Abstract

Industrial tree plantations for wood, palm oil and rubber production are among the fastest growing monocultures and are currently being promoted as carbon sinks and energy producers. Such plantations are causing a large number of conflicts between companies and local populations, mostly in the tropics and subtropics. Within a political ecology framework, the present paper investigates the nature of such conflicts as related to the alleged impacts of the plantations, the protesters involved, and the modalities of the conflicts with a special emphasis on their outcomes. Relying on the most comprehensive literature review to date, corresponding to 58 conflict cases, I find that the prominent cause of resistance is related to corporate control over land resulting in displacements and the end of local uses of ecosystems as they are replaced by monocultures. Resistance includes the “weapons of the weak” and ranges from dialogue to direct confrontation and from local to international. It often involves NGOs, especially for legal issues. Demonstrations, lawsuits, road blockades and tree uprooting have been reported in several countries.

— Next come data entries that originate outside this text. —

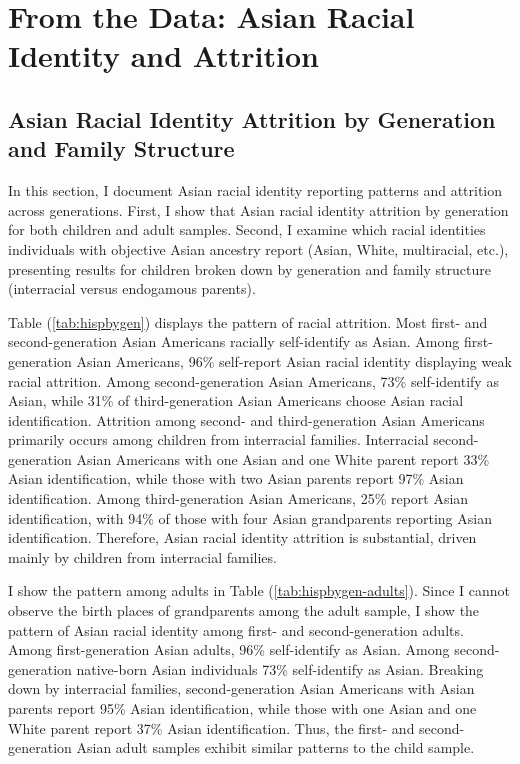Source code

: \section{From the Data: Asian Racial Identity and Attrition}\label{sec:attrition}

\subsection{Asian Racial Identity Attrition by Generation and Family Structure}

In this section, I document Asian racial identity reporting patterns and attrition across generations. First, I show that Asian racial identity attrition by generation for both children and adult samples. Second, I examine which racial identities individuals with objective Asian ancestry report (Asian, White, multiracial, etc.), presenting results for children broken down by generation and family structure (interracial versus endogamous parents).

Table (\ref{tab:hispbygen}) displays the pattern of racial attrition. Most first- and second-generation Asian Americans racially self-identify as Asian. Among first-generation Asian Americans, 96\% self-report Asian racial identity displaying weak racial attrition. Among second-generation Asian Americans, 73\% self-identify as Asian, while 31\% of third-generation Asian Americans choose Asian racial identification. Attrition among second- and third-generation Asian Americans primarily occurs among children from interracial families. Interracial second-generation Asian Americans with one Asian and one White parent report 33\% Asian identification, while those with two Asian parents report 97\% Asian identification. Among third-generation Asian Americans, 25\% report Asian identification, with 94\% of those with four Asian grandparents reporting Asian identification. Therefore, Asian racial identity attrition is substantial, driven mainly by children from interracial families.

I show the pattern among adults in Table (\ref{tab:hispbygen-adults}). Since I cannot observe the birth places of grandparents among the adult sample, I show the pattern of Asian racial identity among first- and second-generation adults. Among first-generation Asian adults, 96\% self-identify as Asian. Among second-generation native-born Asian individuals 73\%  self-identify as Asian. Breaking down by interracial families, second-generation Asian Americans with Asian parents report 95\% Asian identification, while those with one Asian and one White parent report 37\% Asian identification. Thus, the first- and second-generation Asian adult samples exhibit similar patterns to the child sample.

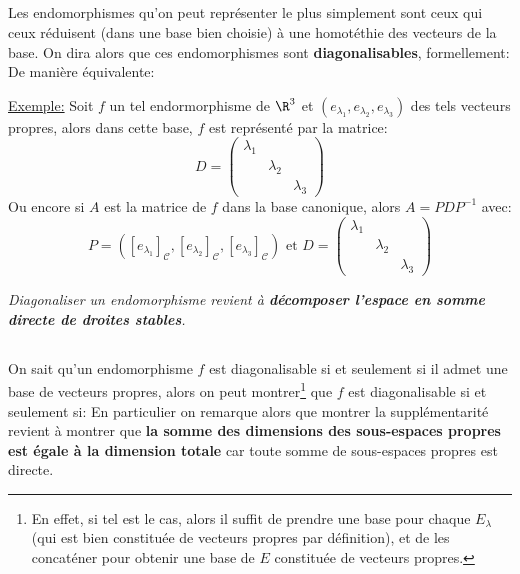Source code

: \subsection*{}
Les endomorphismes qu'on peut représenter le plus simplement sont ceux qui ceux réduisent (dans une base bien choisie) à une homotéthie des vecteurs de la base. On dira alors que ces endomorphismes sont \textbf{diagonalisables}, formellement:
De manière équivalente:

\underline{Exemple:} Soit \(f\) un tel endormorphisme de \(\R^3\) et \((e_{\lambda_1}, e_{\lambda_2}, e_{\lambda_3})\) des tels vecteurs propres, alors dans cette base, \(f\) est représenté par la matrice:
\[
   D = \left(\begin{array}{ccc}
      \lambda_1 & {} & {}\\
      {} & \lambda_2 & {}\\
      {} & {} & \lambda_3
   \end{array}\right) 
\]
Ou encore si \(A\) est la matrice de \(f\) dans la base canonique, alors \(A = PDP^{-1}\) avec:
\[
   P = ([e_{\lambda_1}]_\mathscr{C}, [e_{\lambda_2}]_\mathscr{C}, [e_{\lambda_3}]_\mathscr{C}) \text{ et } D = \left(\begin{array}{ccc}
      \lambda_1 & {} & {}\\
      {} & \lambda_2 & {}\\
      {} & {} & \lambda_3
   \end{array}\right) 
\]
\begin{center}
   \textit{Diagonaliser un endomorphisme revient à \textbf{décomposer l'espace en somme directe de droites stables}.
   }
\end{center}
\pagebreak

\subsection*{}
On sait qu'un endomorphisme \(f\) est diagonalisable si et seulement si il admet une base de vecteurs propres, alors on peut montrer\footnote[1]{En effet, si tel est le cas, alors il suffit de prendre une base pour chaque \(E_\lambda\) (qui est bien constituée de vecteurs propres par définition), et de les concaténer pour obtenir une base de \(E\) constituée de vecteurs propres.} que \(f\) est diagonalisable si et seulement si:
En particulier on remarque alors que montrer la supplémentarité revient à montrer que \textbf{la somme des dimensions des sous-espaces propres est égale à la dimension totale} car toute somme de sous-espaces propres est directe.\<

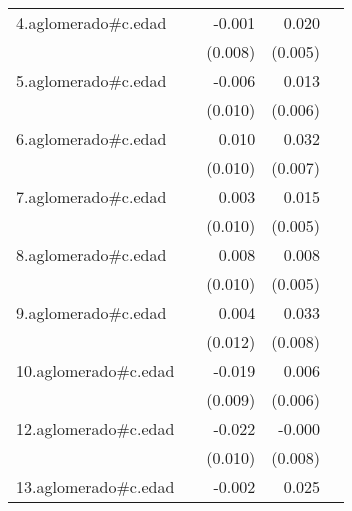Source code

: {\begin{longtable}{l*{4}{D{.}{.}{-1}}}
\addlinespace
4.aglomerado#c.edad&                     &      -0.001         &       0.020\sym{***}&                     \\
            &                     &     (0.008)         &     (0.005)         &                     \\
\addlinespace
5.aglomerado#c.edad&                     &      -0.006         &       0.013\sym{*}  &                     \\
            &                     &     (0.010)         &     (0.006)         &                     \\
\addlinespace
6.aglomerado#c.edad&                     &       0.010         &       0.032\sym{***}&                     \\
            &                     &     (0.010)         &     (0.007)         &                     \\
\addlinespace
7.aglomerado#c.edad&                     &       0.003         &       0.015\sym{**} &                     \\
            &                     &     (0.010)         &     (0.005)         &                     \\
\addlinespace
8.aglomerado#c.edad&                     &       0.008         &       0.008         &                     \\
            &                     &     (0.010)         &     (0.005)         &                     \\
\addlinespace
9.aglomerado#c.edad&                     &       0.004         &       0.033\sym{***}&                     \\
            &                     &     (0.012)         &     (0.008)         &                     \\
\addlinespace
10.aglomerado#c.edad&                     &      -0.019\sym{*}  &       0.006         &                     \\
            &                     &     (0.009)         &     (0.006)         &                     \\
\addlinespace
12.aglomerado#c.edad&                     &      -0.022\sym{*}  &      -0.000         &                     \\
            &                     &     (0.010)         &     (0.008)         &                     \\
\addlinespace
13.aglomerado#c.edad&                     &      -0.002         &       0.025\sym{***}&                     \\

\end{longtable}}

Authorities have responded by repression in about half of the cases analysed, while popular struggles have been able to stop plantations in about one fifth, mainly through winning lawsuits or massive social unrest. While these movements can be regarded as classical land conflicts, they usually also have an ecological content, corresponding to forms of the “environmentalism of the poor”. The documented large number of such conflicts suggests that policies promoting large-scale tree plantations should be reappraised.